El ADN genómico puede obtenerse a partir de cualquier microorganismo, planta o animal en cualquier momento durante su desarrollo y nos provee de copias moleculares de genes de cada organismo.

DNAg

M 1 2 3 4 5 6

Marcador de Peso Molecular: Hyper Ladder l Kb(Promega)

Buffer SSB 1X

Tiempo de corrimiento 30 min.

100 volts

Teñido con Gel Red

Fig.1 DNA genómico de Escherichia coli teñido con Gel Red. Carril 1 corresponde al marcador Hyper Ladder (Promega). Carril 2(Equipo 1), Carril 3(Equipo 2), Carril 4 (Equipo 3), Carril 5 (Equipo 4), Carril 6 (Equipo 5), Carril 7 (Equipo 6).

El método de purificación para el aislamiento de ácidos nucleicos tiene que ser perfectamente compatible con el uso futuro que se piensa dar al ADN purificado.

Al analizar los carriles de la electroforesis obtenida durante la práctica se logra observar que el carril 3 no presenta alguna banda, normalmente esto pudiera haber ocurrido debido a que no se logró separar la muestra, para esto se debería aumentar el tiempo de electroforesis (puede requerir menor voltaje) y verificar que la concentración de agarosa en el gel es la adecuada para la resolución deseada (Herráez, 2014), sin embargo en el pocillo del carril 3 no se ve absolutamente nada, tal vez no se cargó ninguna muestra en él. Por el contrario se considera que el ADN extraído esta integro en los seis carriles, ya que si se observa una banda estrecha cercana al pozo en que se colocó la mezcla de ADN (Alejos, et. al, 2008).

El carril 1, 2, 4, 5 y 6 presentan dos bandas con una intensidad muy alta, una cercana al pocillo y otra un poco más tenue y cercana a la banda difusa de hasta abajo, en comparación con el marcador de selección, estas bandas corresponden a 12,007 y 10, 000 pb, sin embargo no es posible visualizar una buena separación de los fragmentos de ADN, ya que se encuentran muy juntas, esto pudo deberse a que la concentración de la agarosa para el marcador Hyper Ladder l Kb(Promega) utilizado, debe tener una concentración del 1% ó 2% (Fierro, 2005)

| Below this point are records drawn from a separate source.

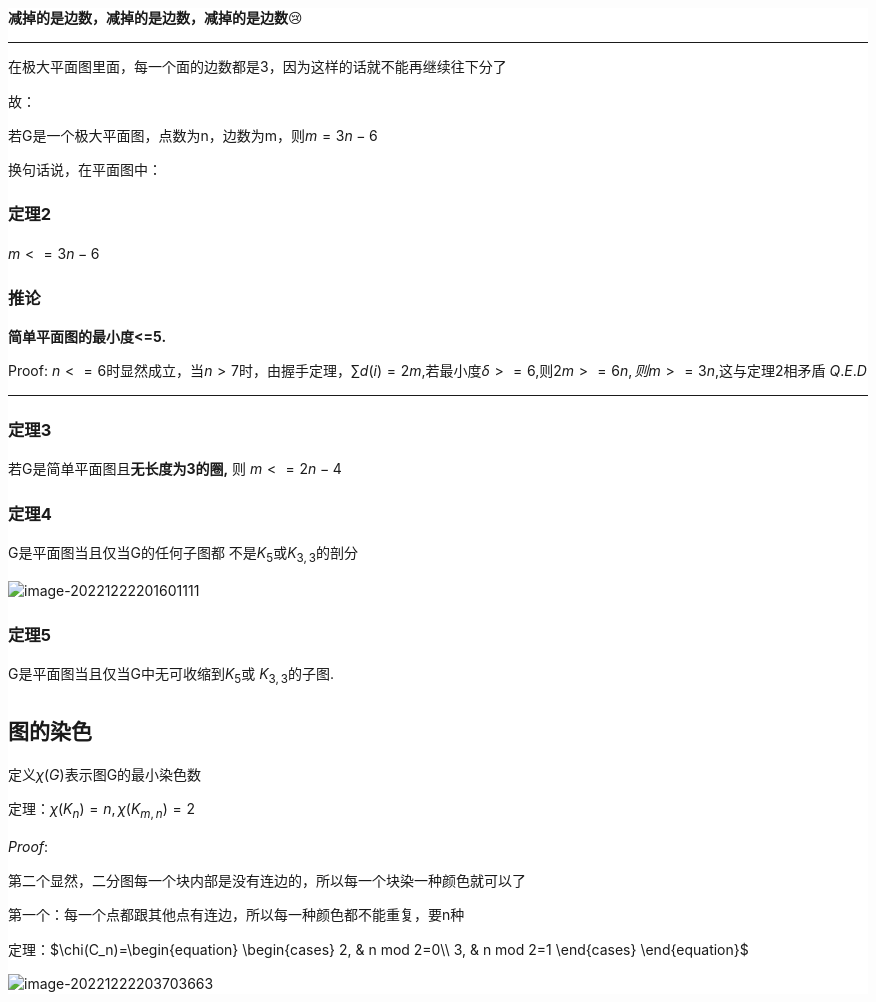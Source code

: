 **减掉的是边数，减掉的是边数，减掉的是边数**:cry:

---

在极大平面图里面，每一个面的边数都是3，因为这样的话就不能再继续往下分了

故：

若G是一个极大平面图，点数为n，边数为m，则$m=3n-6$

换句话说，在平面图中：

### 定理2

$m<=3n-6$

### 推论

**简单平面图的最小度<=5.**

Proof: $n<=6$时显然成立，当$n>7$时，由握手定理，$\sum{d(i)}=2m$,若最小度$\delta>=6$,则$2m>=6n,则m>=3n$,这与定理2相矛盾 $Q.E.D$

---

### 定理3

若G是简单平面图且**无长度为3的圈,** 则 $m<=2n-4$

### 定理4

G是平面图当且仅当G的任何子图都 不是$K_5$或$K_{3,3}$的剖分

![image-20221222201601111](C:\Users\26463\AppData\Roaming\Typora\typora-user-images\image-20221222201601111.png)

### 定理5

G是平面图当且仅当G中无可收缩到$K_5$或 $K_{3,3}$的子图.



## 图的染色

定义$\chi(G)$表示图G的最小染色数

定理：$\chi(K_n)=n,\chi(K_{m,n})=2$

$Proof:$

第二个显然，二分图每一个块内部是没有连边的，所以每一个块染一种颜色就可以了

第一个：每一个点都跟其他点有连边，所以每一种颜色都不能重复，要n种



定理：$\chi(C_n)=\begin{equation}
\begin{cases}
2, & n mod 2=0\\
3, & n mod 2=1
\end{cases}
\end{equation}$

![image-20221222203703663](C:\Users\26463\AppData\Roaming\Typora\typora-user-images\image-20221222203703663.png)









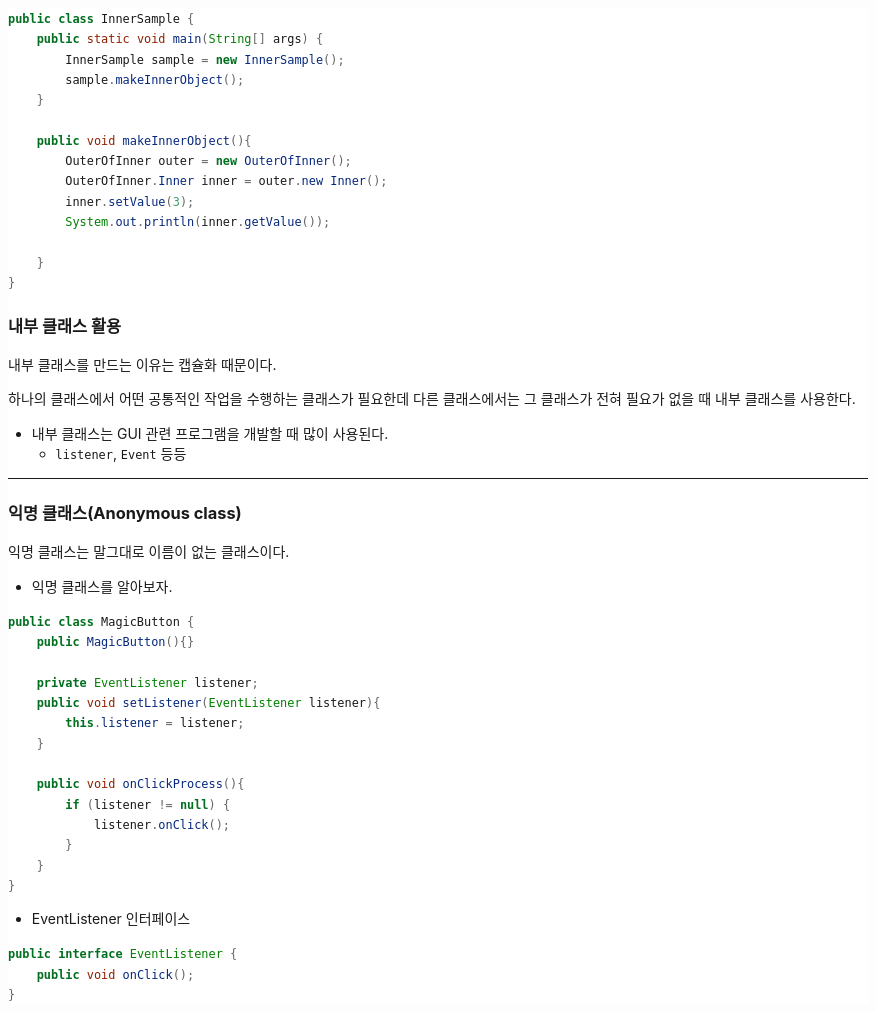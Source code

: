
 ```java
public class InnerSample {
    public static void main(String[] args) {
        InnerSample sample = new InnerSample();
        sample.makeInnerObject();
    }

    public void makeInnerObject(){
        OuterOfInner outer = new OuterOfInner();
        OuterOfInner.Inner inner = outer.new Inner();
        inner.setValue(3);
        System.out.println(inner.getValue());

    }
}
```

### 내부 클래스 활용

내부 클래스를 만드는 이유는 캡슐화 때문이다.

하나의 클래스에서 어떤 공통적인 작업을 수행하는 클래스가 필요한데 다른 클래스에서는 그 클래스가 전혀 필요가 없을 때 내부 클래스를 사용한다.

- 내부 클래스는 GUI 관련 프로그램을 개발할 때 많이 사용된다.
  - `listener`, `Event` 등등

---

### 익명 클래스(Anonymous class)

익명 클래스는 말그대로 이름이 없는 클래스이다.

- 익명 클래스를 알아보자.

```java
public class MagicButton {
    public MagicButton(){}

    private EventListener listener;
    public void setListener(EventListener listener){
        this.listener = listener;
    }

    public void onClickProcess(){
        if (listener != null) {
            listener.onClick();
        }
    }
}
```

- EventListener 인터페이스

```java
public interface EventListener {
    public void onClick();
}
```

Al analizar la imagen, se puede observar la banda difusa al final de los carriles 1, 2, 4, 5 y 6, lo cual corresponde a RNA porque no se utilizaron enzimas como las ribonucleasas que lo degradaran (Clària, et. al , 2001 ).

Conclusiones y Recomendaciones:

En esta práctica se lograron los objetivos planteados, que son la extracción y el análisis de ADN genómico de la bacteria Escherichia coli mediante la técnica TSNT. La técnica permitió obtener gran concentración de DNA genómico y en el equipo 4 incluso se obtuvo DNA genómico de excelente calidad. Una recomendación sería que cuando se añada el alcohol frío, éste se deba hacerlo de forma cuidadosa y no inhalar los vapores ya que éste es dañino para la salud, además se prefiere etanol que isopropanol, ya que éste último alcanza a precipitar algunas proteínas junto con el DNA por lo que se obtiene un DNA de menor calidad. También se recomienda usar RNAasa durante la extracción para eliminar la contaminación por RNA y para tener una mejor resolución de los geles se recomienda un voltaje menor y aumentar el tiempo de electroforesis.

Bibliografía

Alejos, L. et, al. (2008). Extracción y purificación de ADN. Recuerado el día 27 de agosto de 2015 de http://www2.inecc.gob.mx/publicaciones/libros/710/extraccion.pdf

Clària, J., et. al (2001). Herramientas básicas de análisis genético. Recuperado el día 16 de febrero de 2015 de http://www.jano.es/ficheros/sumarios/1/61/1400/53/1v61n1400a13019439pdf001.pdf.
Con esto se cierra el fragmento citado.